■ Task requirements
Below are the records. Retype exactly the lines between the lines holding "- [ Algorithmic" and "( _general_ ) ( _course_ )", inclusive.
=== Section Start ===
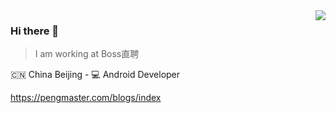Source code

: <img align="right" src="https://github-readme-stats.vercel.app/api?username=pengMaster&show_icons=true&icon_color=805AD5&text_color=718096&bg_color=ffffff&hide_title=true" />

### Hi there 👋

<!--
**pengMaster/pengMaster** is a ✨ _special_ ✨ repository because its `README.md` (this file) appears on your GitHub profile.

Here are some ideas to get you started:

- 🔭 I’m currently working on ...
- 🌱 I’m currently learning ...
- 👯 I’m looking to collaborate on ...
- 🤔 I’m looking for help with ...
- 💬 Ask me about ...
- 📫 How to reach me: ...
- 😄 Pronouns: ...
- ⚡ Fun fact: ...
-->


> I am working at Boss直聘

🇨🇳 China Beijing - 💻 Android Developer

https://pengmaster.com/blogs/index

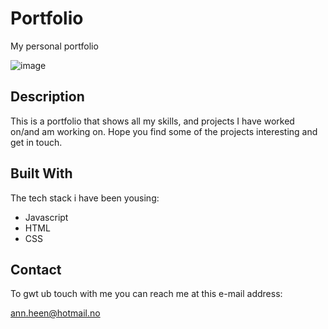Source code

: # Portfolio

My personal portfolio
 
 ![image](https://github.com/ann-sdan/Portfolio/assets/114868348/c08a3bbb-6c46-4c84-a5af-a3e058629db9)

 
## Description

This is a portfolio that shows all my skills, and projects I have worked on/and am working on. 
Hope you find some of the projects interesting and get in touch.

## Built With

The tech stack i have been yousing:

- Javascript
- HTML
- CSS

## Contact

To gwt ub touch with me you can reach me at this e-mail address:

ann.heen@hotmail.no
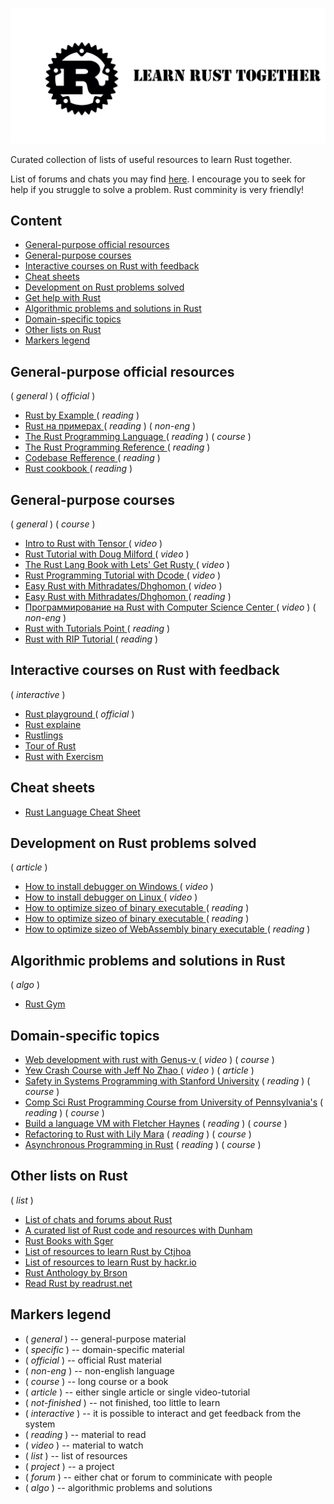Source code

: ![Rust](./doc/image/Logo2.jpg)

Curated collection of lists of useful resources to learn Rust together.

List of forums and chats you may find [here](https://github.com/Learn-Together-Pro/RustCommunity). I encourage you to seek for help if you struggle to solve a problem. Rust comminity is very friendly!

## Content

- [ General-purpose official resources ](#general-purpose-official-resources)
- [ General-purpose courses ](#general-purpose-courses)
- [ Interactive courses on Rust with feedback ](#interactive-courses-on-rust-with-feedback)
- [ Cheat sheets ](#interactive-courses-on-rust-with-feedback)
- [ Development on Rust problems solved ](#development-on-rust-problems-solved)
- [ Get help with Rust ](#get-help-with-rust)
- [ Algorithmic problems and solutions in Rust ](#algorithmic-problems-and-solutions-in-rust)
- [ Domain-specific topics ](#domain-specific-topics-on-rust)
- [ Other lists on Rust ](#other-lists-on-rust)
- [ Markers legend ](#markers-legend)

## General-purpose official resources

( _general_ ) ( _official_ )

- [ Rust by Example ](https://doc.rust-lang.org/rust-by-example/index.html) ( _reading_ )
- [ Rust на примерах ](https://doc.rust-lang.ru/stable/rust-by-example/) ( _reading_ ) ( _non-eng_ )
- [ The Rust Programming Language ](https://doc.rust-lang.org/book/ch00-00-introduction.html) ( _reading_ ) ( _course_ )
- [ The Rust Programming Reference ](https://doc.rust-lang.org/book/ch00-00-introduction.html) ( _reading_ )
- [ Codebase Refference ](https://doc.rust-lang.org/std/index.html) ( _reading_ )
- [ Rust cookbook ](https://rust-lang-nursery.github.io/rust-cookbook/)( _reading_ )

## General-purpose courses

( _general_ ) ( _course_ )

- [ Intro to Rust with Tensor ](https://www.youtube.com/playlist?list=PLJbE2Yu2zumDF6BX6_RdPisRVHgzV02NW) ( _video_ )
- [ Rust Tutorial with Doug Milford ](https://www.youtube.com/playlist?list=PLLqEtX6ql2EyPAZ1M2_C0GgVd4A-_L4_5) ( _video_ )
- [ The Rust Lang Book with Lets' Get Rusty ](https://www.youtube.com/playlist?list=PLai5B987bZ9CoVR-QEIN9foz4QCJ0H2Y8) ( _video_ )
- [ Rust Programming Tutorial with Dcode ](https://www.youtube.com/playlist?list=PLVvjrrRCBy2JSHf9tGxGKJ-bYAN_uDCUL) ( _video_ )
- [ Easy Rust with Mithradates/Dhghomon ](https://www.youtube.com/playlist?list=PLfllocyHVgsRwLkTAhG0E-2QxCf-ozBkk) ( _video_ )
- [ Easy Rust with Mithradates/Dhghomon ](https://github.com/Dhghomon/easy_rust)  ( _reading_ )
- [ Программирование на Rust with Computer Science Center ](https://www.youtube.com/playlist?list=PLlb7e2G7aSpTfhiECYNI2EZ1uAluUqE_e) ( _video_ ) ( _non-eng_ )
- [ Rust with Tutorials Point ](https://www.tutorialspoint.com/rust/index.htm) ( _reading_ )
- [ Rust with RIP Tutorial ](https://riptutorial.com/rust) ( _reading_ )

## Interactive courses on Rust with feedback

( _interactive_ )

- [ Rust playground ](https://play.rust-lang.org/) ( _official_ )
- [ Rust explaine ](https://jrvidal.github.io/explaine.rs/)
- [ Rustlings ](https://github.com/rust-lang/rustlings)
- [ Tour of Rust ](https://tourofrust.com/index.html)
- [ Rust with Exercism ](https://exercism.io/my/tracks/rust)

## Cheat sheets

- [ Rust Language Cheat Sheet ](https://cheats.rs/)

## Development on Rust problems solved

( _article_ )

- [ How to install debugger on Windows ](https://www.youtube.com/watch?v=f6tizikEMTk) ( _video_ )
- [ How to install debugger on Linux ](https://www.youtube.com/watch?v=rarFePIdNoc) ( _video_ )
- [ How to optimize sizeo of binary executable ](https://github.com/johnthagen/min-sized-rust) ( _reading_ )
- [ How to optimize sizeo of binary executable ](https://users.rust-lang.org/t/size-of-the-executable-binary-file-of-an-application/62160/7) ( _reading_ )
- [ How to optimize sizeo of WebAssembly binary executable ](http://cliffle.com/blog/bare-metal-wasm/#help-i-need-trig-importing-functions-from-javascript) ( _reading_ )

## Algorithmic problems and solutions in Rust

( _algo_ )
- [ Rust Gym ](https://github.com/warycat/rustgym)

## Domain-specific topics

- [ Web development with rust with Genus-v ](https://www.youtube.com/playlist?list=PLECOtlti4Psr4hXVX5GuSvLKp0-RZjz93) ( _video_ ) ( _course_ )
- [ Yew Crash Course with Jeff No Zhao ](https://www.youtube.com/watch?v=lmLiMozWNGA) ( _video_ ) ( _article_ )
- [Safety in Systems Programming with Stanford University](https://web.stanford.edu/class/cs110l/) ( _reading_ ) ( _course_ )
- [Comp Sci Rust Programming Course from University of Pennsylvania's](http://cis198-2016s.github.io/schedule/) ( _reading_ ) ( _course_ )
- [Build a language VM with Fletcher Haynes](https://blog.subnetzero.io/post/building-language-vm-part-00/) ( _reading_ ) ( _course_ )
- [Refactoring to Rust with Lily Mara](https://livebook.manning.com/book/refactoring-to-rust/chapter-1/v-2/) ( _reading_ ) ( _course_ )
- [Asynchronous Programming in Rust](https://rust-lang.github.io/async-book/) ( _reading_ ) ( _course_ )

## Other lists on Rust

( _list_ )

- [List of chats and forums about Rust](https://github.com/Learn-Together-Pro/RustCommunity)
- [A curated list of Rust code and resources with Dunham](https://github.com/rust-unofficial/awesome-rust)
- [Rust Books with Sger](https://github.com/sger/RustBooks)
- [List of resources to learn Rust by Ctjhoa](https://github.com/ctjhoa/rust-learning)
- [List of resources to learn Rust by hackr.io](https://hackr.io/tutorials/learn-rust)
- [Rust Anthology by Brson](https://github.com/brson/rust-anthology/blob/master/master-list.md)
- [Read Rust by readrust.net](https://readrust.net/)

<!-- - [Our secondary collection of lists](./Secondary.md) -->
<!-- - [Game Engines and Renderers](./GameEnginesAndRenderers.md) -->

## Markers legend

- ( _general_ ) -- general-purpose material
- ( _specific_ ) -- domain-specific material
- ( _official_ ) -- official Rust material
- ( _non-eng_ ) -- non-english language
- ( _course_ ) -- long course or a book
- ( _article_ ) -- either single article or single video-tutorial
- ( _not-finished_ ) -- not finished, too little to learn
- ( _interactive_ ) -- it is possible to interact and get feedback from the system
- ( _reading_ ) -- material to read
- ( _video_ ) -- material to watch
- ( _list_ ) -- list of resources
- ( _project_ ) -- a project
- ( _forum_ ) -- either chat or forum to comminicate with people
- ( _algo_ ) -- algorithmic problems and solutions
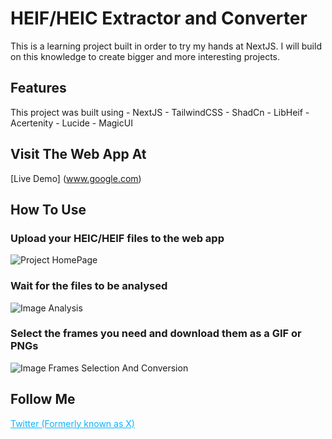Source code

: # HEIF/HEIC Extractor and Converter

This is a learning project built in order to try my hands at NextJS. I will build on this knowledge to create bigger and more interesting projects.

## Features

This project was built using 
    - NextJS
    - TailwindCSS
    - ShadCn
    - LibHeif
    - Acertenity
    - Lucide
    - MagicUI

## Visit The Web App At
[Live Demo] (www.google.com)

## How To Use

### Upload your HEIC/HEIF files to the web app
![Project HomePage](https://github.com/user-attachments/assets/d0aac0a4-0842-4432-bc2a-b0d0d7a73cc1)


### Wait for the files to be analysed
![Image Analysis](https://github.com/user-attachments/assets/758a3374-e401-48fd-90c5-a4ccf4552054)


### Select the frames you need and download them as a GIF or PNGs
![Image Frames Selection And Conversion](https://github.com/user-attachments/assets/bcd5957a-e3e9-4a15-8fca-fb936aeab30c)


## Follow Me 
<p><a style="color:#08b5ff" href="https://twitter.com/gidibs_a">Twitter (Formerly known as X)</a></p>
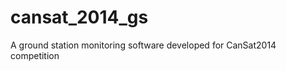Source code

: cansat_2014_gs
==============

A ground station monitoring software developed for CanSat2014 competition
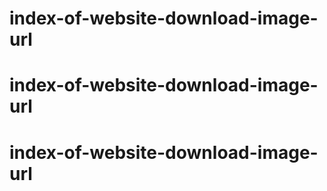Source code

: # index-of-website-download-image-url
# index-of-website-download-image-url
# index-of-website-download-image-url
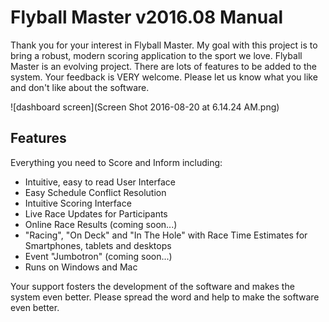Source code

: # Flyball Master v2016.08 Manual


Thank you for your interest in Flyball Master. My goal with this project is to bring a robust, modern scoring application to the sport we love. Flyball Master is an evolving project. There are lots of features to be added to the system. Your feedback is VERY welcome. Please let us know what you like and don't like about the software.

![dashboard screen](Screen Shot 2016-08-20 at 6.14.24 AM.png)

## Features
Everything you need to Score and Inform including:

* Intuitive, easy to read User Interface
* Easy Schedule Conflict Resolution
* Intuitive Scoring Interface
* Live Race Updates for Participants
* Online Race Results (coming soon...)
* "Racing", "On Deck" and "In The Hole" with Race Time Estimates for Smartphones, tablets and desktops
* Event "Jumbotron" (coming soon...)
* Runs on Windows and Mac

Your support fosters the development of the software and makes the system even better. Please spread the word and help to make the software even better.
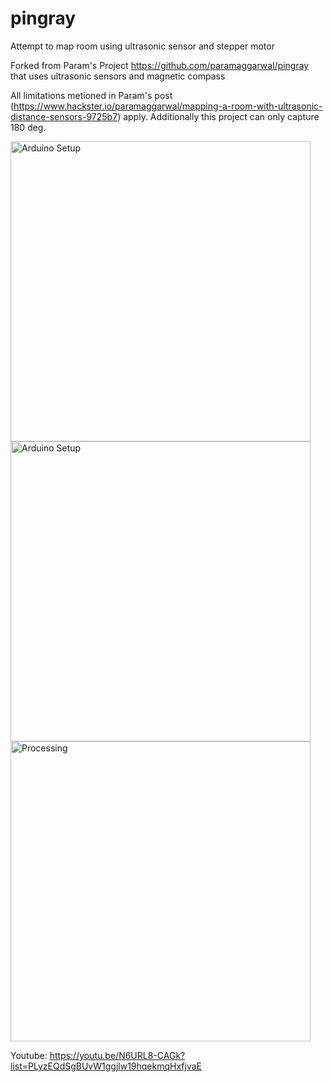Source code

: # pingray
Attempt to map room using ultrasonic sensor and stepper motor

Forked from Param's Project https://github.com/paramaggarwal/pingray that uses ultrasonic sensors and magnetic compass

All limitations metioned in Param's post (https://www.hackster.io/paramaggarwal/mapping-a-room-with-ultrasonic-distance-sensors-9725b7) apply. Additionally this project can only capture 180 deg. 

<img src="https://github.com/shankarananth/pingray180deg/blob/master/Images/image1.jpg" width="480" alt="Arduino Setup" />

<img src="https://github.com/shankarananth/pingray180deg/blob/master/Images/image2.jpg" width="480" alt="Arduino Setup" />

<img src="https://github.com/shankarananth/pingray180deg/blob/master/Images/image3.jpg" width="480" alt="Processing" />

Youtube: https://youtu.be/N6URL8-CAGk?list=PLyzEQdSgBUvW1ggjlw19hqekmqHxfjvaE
=== Section End ===
■ Result of the exercise
- [ Algorithmic problems and solutions in Rust ](#algorithmic-problems-and-solutions-in-rust)
- [ Domain-specific topics ](#domain-specific-topics-on-rust)
- [ Other lists on Rust ](#other-lists-on-rust)
- [ Markers legend ](#markers-legend)

## General-purpose official resources

( _general_ ) ( _official_ )

- [ Rust by Example ](https://doc.rust-lang.org/rust-by-example/index.html) ( _reading_ )
- [ Rust на примерах ](https://doc.rust-lang.ru/stable/rust-by-example/) ( _reading_ ) ( _non-eng_ )
- [ The Rust Programming Language ](https://doc.rust-lang.org/book/ch00-00-introduction.html) ( _reading_ ) ( _course_ )
- [ The Rust Programming Reference ](https://doc.rust-lang.org/book/ch00-00-introduction.html) ( _reading_ )
- [ Codebase Refference ](https://doc.rust-lang.org/std/index.html) ( _reading_ )
- [ Rust cookbook ](https://rust-lang-nursery.github.io/rust-cookbook/)( _reading_ )

## General-purpose courses

( _general_ ) ( _course_ )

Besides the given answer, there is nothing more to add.